Vieles, was in der Kindheit und Jugend von Sabrina Geißelsöder als normal galt, wird heute kritisch gesehen. "Das finde ich gut, wichtig und richtig", sagt die Pfarrerin der Kirchengemeinde Vestenberg.
"Wie unangenehm waren denn beispielsweise Spiele mit Körperkontakt als Konfirmandin?"
Das Thema sexualisierte Gewalt liegt der 33-Jährigen am Herzen. Deshalb hat sie sich entschieden, für das Dekanat Windsbach das Amt der Präventionsbeauftragten zu übernehmen.
Präventionsbeauftragte sollen für sexualisierte Gewalt sensibilisieren
Zusammen mit zwölf anderen Frauen und Männern aus dem Freistaat nahm Geißelsöder vor kurzem an einer Schulung der Fachstelle für den Umgang mit sexualisierter Gewalt in der Evangelisch-Lutherischen Kirche in Bayern (ELKB) teil. Zwei Tage lang ging es in Pappenheim unter anderem um die Frage, wie die Präventionsbeauftragten die haupt- und ehrenamtlich Mitarbeitenden in den Dekanaten für das Thema sexualisierte Gewalt sensibilisieren können.

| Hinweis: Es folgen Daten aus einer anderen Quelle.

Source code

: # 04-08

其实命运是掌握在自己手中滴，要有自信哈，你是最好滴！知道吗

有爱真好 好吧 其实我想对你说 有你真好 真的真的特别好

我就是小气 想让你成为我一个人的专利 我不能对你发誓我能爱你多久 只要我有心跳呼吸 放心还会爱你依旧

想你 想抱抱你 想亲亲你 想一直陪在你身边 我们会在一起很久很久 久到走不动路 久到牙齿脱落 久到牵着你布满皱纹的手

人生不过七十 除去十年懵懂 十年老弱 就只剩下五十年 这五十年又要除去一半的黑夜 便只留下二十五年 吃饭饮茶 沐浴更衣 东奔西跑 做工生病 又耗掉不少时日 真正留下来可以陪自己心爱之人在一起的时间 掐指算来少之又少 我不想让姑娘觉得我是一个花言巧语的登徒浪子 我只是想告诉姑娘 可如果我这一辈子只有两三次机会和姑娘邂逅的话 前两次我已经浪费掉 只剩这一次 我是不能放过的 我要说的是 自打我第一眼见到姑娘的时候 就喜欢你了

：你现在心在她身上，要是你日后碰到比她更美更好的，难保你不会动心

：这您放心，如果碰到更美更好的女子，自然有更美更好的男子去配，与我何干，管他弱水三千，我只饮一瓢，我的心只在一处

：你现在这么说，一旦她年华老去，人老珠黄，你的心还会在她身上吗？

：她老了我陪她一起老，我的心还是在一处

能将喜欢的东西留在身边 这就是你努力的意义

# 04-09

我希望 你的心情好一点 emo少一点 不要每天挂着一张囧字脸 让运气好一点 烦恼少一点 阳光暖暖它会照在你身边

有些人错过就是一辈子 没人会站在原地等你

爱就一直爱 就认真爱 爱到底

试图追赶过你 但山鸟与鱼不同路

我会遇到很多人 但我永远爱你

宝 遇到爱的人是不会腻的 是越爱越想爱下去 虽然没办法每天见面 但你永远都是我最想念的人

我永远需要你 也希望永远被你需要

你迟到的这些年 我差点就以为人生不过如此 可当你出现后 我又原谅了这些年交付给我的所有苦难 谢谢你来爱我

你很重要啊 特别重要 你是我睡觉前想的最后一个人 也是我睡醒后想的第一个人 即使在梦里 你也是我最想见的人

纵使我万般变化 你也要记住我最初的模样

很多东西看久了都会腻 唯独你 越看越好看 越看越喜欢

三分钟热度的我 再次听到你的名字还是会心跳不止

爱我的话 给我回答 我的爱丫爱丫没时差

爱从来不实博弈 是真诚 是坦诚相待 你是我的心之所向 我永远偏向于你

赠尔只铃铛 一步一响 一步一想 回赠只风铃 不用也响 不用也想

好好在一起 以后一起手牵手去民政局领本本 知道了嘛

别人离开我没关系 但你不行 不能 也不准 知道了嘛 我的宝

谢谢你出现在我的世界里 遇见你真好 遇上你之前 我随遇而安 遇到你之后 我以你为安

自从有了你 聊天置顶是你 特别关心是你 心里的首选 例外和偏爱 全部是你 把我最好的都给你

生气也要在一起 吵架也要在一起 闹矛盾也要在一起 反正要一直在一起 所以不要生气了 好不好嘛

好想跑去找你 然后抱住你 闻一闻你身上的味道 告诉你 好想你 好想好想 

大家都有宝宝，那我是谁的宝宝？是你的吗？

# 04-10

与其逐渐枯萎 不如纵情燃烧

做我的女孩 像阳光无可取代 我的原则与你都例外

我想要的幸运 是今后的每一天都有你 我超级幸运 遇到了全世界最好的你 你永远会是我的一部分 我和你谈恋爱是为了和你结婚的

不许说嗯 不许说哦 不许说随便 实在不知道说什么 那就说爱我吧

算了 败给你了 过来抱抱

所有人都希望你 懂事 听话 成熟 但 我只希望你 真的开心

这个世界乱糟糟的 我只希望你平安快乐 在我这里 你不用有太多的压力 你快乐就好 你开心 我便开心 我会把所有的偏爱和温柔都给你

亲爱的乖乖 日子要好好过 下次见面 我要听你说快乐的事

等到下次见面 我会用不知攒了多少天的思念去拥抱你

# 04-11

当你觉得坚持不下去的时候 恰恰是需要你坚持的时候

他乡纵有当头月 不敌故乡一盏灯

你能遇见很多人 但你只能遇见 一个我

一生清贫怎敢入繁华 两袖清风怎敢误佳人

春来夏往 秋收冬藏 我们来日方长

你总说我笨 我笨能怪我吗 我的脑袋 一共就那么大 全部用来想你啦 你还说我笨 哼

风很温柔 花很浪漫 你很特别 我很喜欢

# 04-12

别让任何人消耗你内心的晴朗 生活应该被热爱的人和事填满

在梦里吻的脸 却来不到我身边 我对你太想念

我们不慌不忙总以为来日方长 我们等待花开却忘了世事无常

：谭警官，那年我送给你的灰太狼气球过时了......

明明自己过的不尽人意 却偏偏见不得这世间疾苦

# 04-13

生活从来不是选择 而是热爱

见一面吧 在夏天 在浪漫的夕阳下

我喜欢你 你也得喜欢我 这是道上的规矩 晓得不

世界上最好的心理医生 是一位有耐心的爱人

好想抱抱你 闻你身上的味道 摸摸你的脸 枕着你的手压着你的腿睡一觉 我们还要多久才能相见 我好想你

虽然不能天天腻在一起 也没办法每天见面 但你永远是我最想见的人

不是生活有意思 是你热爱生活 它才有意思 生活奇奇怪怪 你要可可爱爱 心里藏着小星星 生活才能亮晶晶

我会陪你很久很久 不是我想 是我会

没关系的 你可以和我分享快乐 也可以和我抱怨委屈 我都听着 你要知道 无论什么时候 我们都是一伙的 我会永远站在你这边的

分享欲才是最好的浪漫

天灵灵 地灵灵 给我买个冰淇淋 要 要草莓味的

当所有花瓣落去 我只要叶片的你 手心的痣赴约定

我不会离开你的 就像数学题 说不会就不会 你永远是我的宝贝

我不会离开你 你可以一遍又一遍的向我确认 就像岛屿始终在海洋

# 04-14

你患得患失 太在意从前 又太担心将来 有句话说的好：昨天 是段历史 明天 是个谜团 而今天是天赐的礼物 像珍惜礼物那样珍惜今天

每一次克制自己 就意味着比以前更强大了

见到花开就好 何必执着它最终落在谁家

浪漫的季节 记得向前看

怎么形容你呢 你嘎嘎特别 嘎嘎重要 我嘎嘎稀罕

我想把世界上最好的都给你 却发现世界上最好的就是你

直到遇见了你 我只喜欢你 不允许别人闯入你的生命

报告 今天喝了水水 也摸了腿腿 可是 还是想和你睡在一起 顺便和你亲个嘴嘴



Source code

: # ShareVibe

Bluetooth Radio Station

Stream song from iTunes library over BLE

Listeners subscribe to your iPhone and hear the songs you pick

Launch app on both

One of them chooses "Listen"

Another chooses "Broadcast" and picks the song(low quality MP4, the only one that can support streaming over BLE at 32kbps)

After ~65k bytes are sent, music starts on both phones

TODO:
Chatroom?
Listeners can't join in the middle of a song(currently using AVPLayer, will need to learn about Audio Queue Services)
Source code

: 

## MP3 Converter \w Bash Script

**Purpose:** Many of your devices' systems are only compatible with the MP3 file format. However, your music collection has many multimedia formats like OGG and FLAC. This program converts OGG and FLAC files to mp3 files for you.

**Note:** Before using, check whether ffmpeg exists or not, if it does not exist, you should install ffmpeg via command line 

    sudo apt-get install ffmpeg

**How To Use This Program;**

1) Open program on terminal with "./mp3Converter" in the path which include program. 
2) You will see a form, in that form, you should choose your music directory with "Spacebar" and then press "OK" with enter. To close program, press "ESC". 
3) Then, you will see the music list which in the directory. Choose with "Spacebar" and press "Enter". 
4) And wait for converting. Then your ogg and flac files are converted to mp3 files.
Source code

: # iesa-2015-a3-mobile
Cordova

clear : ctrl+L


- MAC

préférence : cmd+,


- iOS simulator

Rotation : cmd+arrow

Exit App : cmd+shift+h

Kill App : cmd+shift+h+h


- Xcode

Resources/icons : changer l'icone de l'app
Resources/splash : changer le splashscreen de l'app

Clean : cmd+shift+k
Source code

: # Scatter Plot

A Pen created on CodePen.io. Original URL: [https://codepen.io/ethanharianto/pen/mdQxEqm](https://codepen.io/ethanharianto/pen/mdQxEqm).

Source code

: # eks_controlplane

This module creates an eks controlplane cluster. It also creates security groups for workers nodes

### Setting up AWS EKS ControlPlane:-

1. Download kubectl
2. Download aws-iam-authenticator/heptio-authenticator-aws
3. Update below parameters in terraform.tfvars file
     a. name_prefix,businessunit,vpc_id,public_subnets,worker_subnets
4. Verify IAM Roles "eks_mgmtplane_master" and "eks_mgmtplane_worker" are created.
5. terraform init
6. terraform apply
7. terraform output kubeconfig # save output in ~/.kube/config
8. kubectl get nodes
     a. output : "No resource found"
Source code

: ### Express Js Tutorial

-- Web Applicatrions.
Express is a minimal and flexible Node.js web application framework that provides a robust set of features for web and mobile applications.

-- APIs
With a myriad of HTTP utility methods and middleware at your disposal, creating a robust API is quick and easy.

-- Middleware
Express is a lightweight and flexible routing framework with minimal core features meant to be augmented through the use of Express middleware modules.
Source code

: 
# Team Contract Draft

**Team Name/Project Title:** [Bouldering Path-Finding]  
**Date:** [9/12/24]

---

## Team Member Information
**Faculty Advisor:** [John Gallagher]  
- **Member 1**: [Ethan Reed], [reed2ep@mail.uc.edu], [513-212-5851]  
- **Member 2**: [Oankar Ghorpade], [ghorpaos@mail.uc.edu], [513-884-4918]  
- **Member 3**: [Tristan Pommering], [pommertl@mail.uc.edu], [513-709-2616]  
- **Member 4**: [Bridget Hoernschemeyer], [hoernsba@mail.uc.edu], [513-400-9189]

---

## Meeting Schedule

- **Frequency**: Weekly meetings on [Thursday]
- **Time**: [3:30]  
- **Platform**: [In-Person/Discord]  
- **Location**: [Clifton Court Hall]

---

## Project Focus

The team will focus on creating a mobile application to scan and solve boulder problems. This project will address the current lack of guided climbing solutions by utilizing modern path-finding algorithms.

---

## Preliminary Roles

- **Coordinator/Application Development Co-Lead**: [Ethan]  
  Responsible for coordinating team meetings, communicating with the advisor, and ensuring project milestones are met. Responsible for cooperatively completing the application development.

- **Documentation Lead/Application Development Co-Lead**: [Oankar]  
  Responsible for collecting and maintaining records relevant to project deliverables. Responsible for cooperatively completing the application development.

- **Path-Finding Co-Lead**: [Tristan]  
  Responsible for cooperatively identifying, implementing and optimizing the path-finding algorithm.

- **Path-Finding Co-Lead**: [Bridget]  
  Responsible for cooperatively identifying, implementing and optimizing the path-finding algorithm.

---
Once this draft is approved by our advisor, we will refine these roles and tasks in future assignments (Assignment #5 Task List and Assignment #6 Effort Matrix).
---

"Die wichtigste Erkenntnis der Schulung war, dass es kein Fertig gibt und die Aufgaben einer Präventionsbeauftragten auch nach dem Jahr 2025 nicht enden werden", sagt Sabrina Geißelsöder mit Blick auf das Präventionsgesetz der ELKB. Demnach müssen alle Dekanate und größeren Einrichtungen der Landeskirche bis Ende des Jahres ein Schutzkonzept vorlegen und einen Präventionsbeauftragten benennen.
Etwa zwei Drittel der Dekanate haben das bereits getan und ihre Beauftragten auch ausbilden lassen, berichtet Marlene Lucke. "Es ist beeindruckend, mit welcher Leidenschaft und Ernsthaftigkeit sich die Teilnehmenden auf ihre Aufgabe vorbereiten", freut sich die Mitarbeiterin der Fachstelle für den Umgang mit sexualisierter Gewalt.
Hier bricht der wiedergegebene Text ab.